Criminal tax cases are relatively rare in Georgia. Tax professionals and attorneys will say that one common way to bring on a criminal case related to taxes is to be evasive or obstructive during dealings with the Internal Revenue Service. It's something to keep in mind during an audit, the behavior of the person being audited could turn the case into a criminal one. When an auditor comes across suspicious behavior during an audit, he or she can alert the Criminal Investigation Division of the IRS.
The IRS is under no obligation to inform the person that the criminal referral is happening. In most cases, the audit will be suspended without any explanation while the IRS builds a criminal tax case. People who make false representations to auditors are exposing themselves to criminal liability. This is not to say that people should simply agree with the IRS version of events, but good faith, above- board communication is important.

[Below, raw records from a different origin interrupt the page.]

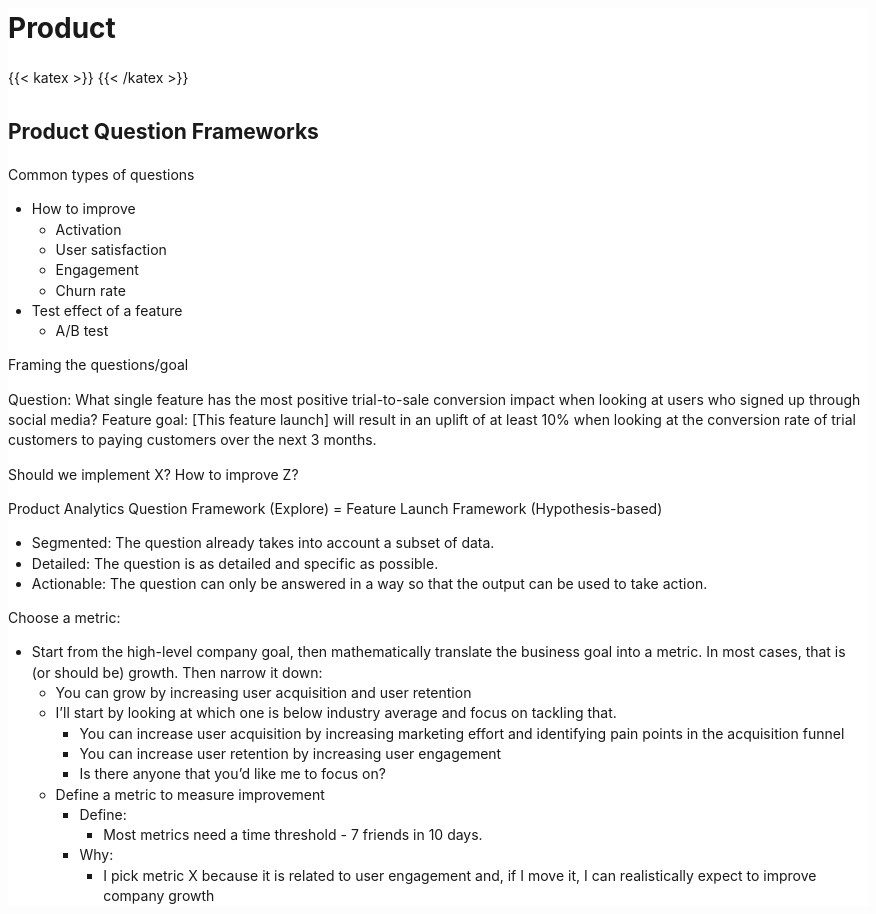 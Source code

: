 # Product



{{< katex >}} {{< /katex >}}

## Product Question Frameworks

Common types of questions

- How to improve
  - Activation
  - User satisfaction
  - Engagement
  - Churn rate
- Test effect of a feature
  - A/B test

Framing the questions/goal

Question: What single feature has the most positive trial-to-sale conversion
impact when looking at users who signed up through social media? Feature goal:
[This feature launch] will result in an uplift of at least 10% when looking at
the conversion rate of trial customers to paying customers over the next 3
months.

Should we implement X? How to improve Z?

Product Analytics Question Framework (Explore) = Feature Launch Framework
(Hypothesis-based)

- Segmented: The question already takes into account a subset of data.
- Detailed: The question is as detailed and specific as possible.
- Actionable: The question can only be answered in a way so that the output can
  be used to take action.

Choose a metric:

- Start from the high-level company goal, then mathematically translate the
  business goal into a metric. In most cases, that is (or should be) growth.
  Then narrow it down:
  - You can grow by increasing user acquisition and user retention
  - I’ll start by looking at which one is below industry average and focus on
    tackling that.
    - You can increase user acquisition by increasing marketing effort and
      identifying pain points in the acquisition funnel
    - You can increase user retention by increasing user engagement
    - Is there anyone that you’d like me to focus on?
  - Define a metric to measure improvement
    - Define:
      - Most metrics need a time threshold - 7 friends in 10 days.
    - Why:
      - I pick metric X because it is related to user engagement and, if I move
        it, I can realistically expect to improve company growth
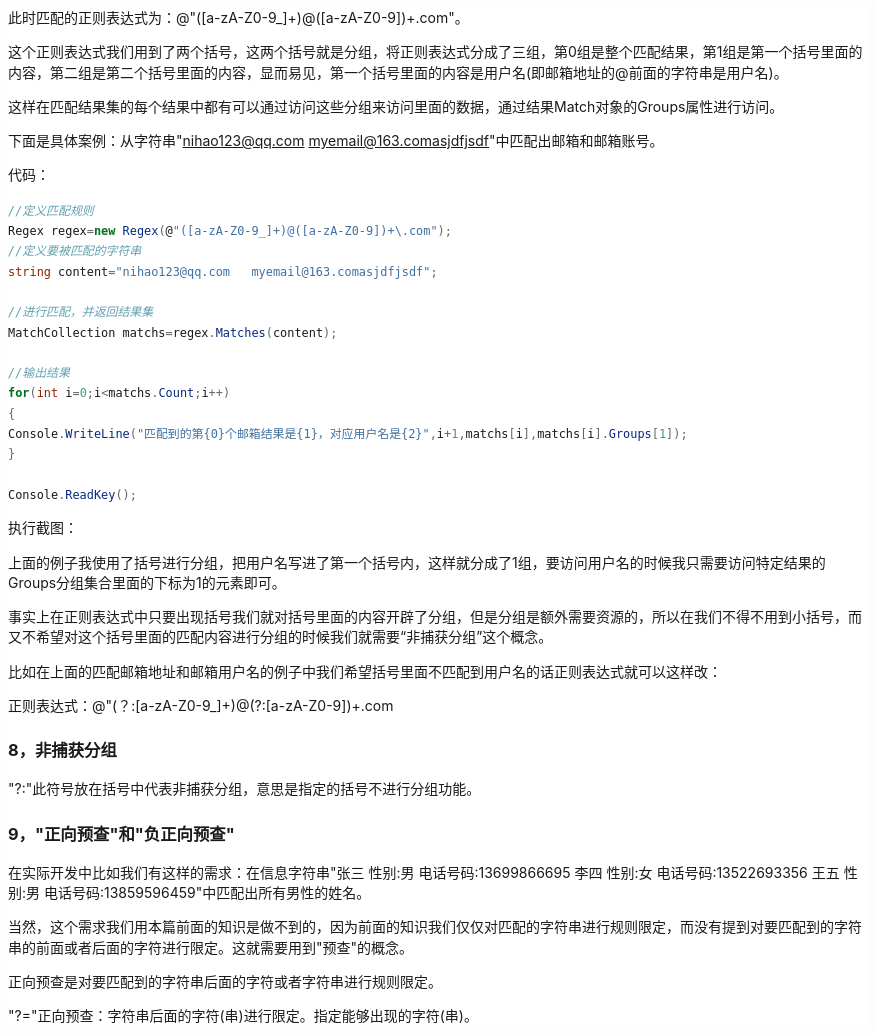 此时匹配的正则表达式为：@"([a-zA-Z0-9_]+)@([a-zA-Z0-9])+\.com"。

这个正则表达式我们用到了两个括号，这两个括号就是分组，将正则表达式分成了三组，第0组是整个匹配结果，第1组是第一个括号里面的内容，第二组是第二个括号里面的内容，显而易见，第一个括号里面的内容是用户名(即邮箱地址的@前面的字符串是用户名)。

这样在匹配结果集的每个结果中都有可以通过访问这些分组来访问里面的数据，通过结果Match对象的Groups属性进行访问。

下面是具体案例：从字符串"nihao123@qq.com   myemail@163.comasjdfjsdf"中匹配出邮箱和邮箱账号。

代码：

```c#
//定义匹配规则
Regex regex=new Regex(@"([a-zA-Z0-9_]+)@([a-zA-Z0-9])+\.com");
//定义要被匹配的字符串
string content="nihao123@qq.com   myemail@163.comasjdfjsdf";

//进行匹配，并返回结果集
MatchCollection matchs=regex.Matches(content);

//输出结果
for(int i=0;i<matchs.Count;i++)
{
Console.WriteLine("匹配到的第{0}个邮箱结果是{1}，对应用户名是{2}",i+1,matchs[i],matchs[i].Groups[1]);
}

Console.ReadKey();
```



执行截图：



上面的例子我使用了括号进行分组，把用户名写进了第一个括号内，这样就分成了1组，要访问用户名的时候我只需要访问特定结果的Groups分组集合里面的下标为1的元素即可。

事实上在正则表达式中只要出现括号我们就对括号里面的内容开辟了分组，但是分组是额外需要资源的，所以在我们不得不用到小括号，而又不希望对这个括号里面的匹配内容进行分组的时候我们就需要“非捕获分组”这个概念。

比如在上面的匹配邮箱地址和邮箱用户名的例子中我们希望括号里面不匹配到用户名的话正则表达式就可以这样改：

正则表达式：@"(？:[a-zA-Z0-9_]+)@(?:[a-zA-Z0-9])+\.com

### 8，非捕获分组

"?:"此符号放在括号中代表非捕获分组，意思是指定的括号不进行分组功能。



### 9，"正向预查"和"负正向预查"

在实际开发中比如我们有这样的需求：在信息字符串"张三 性别:男 电话号码:13699866695 李四 性别:女 电话号码:13522693356 王五 性别:男 电话号码:13859596459"中匹配出所有男性的姓名。

当然，这个需求我们用本篇前面的知识是做不到的，因为前面的知识我们仅仅对匹配的字符串进行规则限定，而没有提到对要匹配到的字符串的前面或者后面的字符进行限定。这就需要用到"预查"的概念。

正向预查是对要匹配到的字符串后面的字符或者字符串进行规则限定。

"?="正向预查：字符串后面的字符(串)进行限定。指定能够出现的字符(串)。
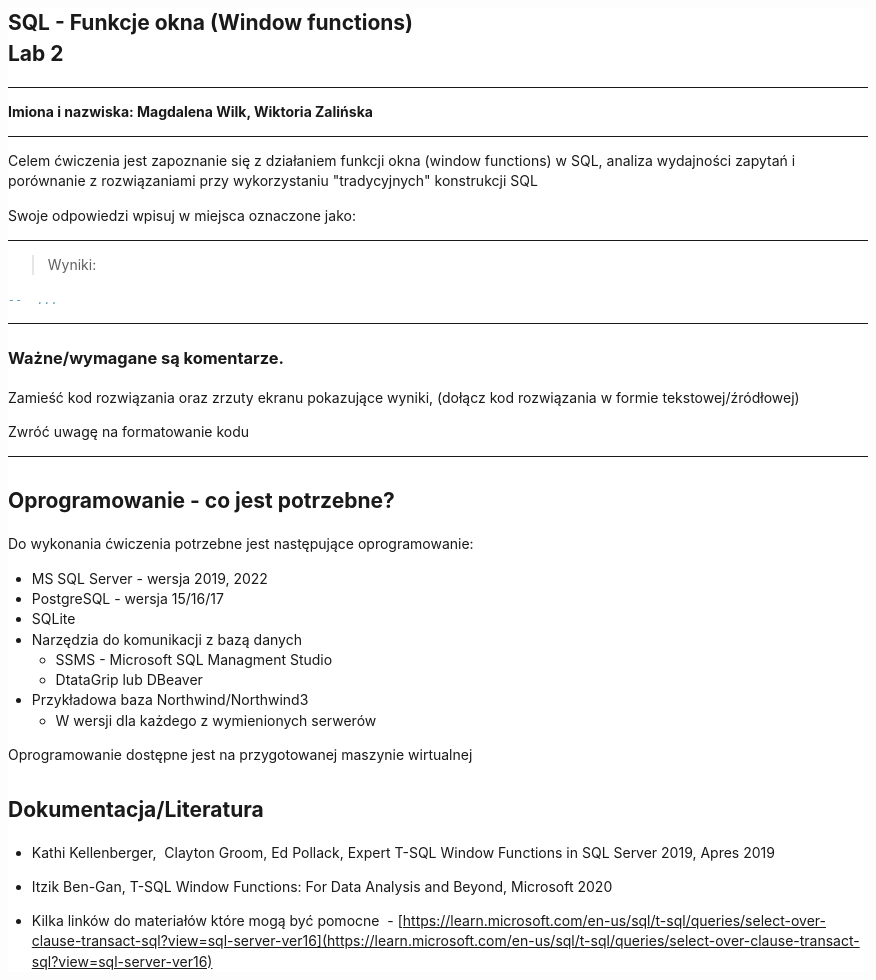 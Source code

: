 ## SQL - Funkcje okna (Window functions) <br> Lab 2

---

**Imiona i nazwiska: Magdalena Wilk, Wiktoria Zalińska**

---

Celem ćwiczenia jest zapoznanie się z działaniem funkcji okna (window functions) w SQL, analiza wydajności zapytań i porównanie z rozwiązaniami przy wykorzystaniu "tradycyjnych" konstrukcji SQL

Swoje odpowiedzi wpisuj w miejsca oznaczone jako:

---

> Wyniki:

```sql
--  ...
```

---

### Ważne/wymagane są komentarze.

Zamieść kod rozwiązania oraz zrzuty ekranu pokazujące wyniki, (dołącz kod rozwiązania w formie tekstowej/źródłowej)

Zwróć uwagę na formatowanie kodu

---

## Oprogramowanie - co jest potrzebne?

Do wykonania ćwiczenia potrzebne jest następujące oprogramowanie:

- MS SQL Server - wersja 2019, 2022
- PostgreSQL - wersja 15/16/17
- SQLite
- Narzędzia do komunikacji z bazą danych
  - SSMS - Microsoft SQL Managment Studio
  - DtataGrip lub DBeaver
- Przykładowa baza Northwind/Northwind3
  - W wersji dla każdego z wymienionych serwerów

Oprogramowanie dostępne jest na przygotowanej maszynie wirtualnej

## Dokumentacja/Literatura

- Kathi Kellenberger,  Clayton Groom, Ed Pollack, Expert T-SQL Window Functions in SQL Server 2019, Apres 2019
- Itzik Ben-Gan, T-SQL Window Functions: For Data Analysis and Beyond, Microsoft 2020

- Kilka linków do materiałów które mogą być pomocne
   - [https://learn.microsoft.com/en-us/sql/t-sql/queries/select-over-clause-transact-sql?view=sql-server-ver16](https://learn.microsoft.com/en-us/sql/t-sql/queries/select-over-clause-transact-sql?view=sql-server-ver16)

In cases where people attempt to evade payment or communication with the IRS during an audit, the cover-up can be worse than the crime. Even very serious audits and some criminal IRS proceedings do not carry the penalties the person might face if he or she is obstructive during an audit. Things like instructing employers to make payments to fictitious companies to avoid tax obligations can result in more serious charges and IRS officials who feel like they're being disrespected.
Individuals who are having problems with the IRS might want to schedule a meeting with an attorney. An attorney with experience in audit defense might be able to help by examining the facts of the situation and communicating with the IRS in a way that is transparent, but still keeps the client's interests at the fore. An attorney might be able to negotiate an acceptable outcome or argue on behalf of the client during official proceedings.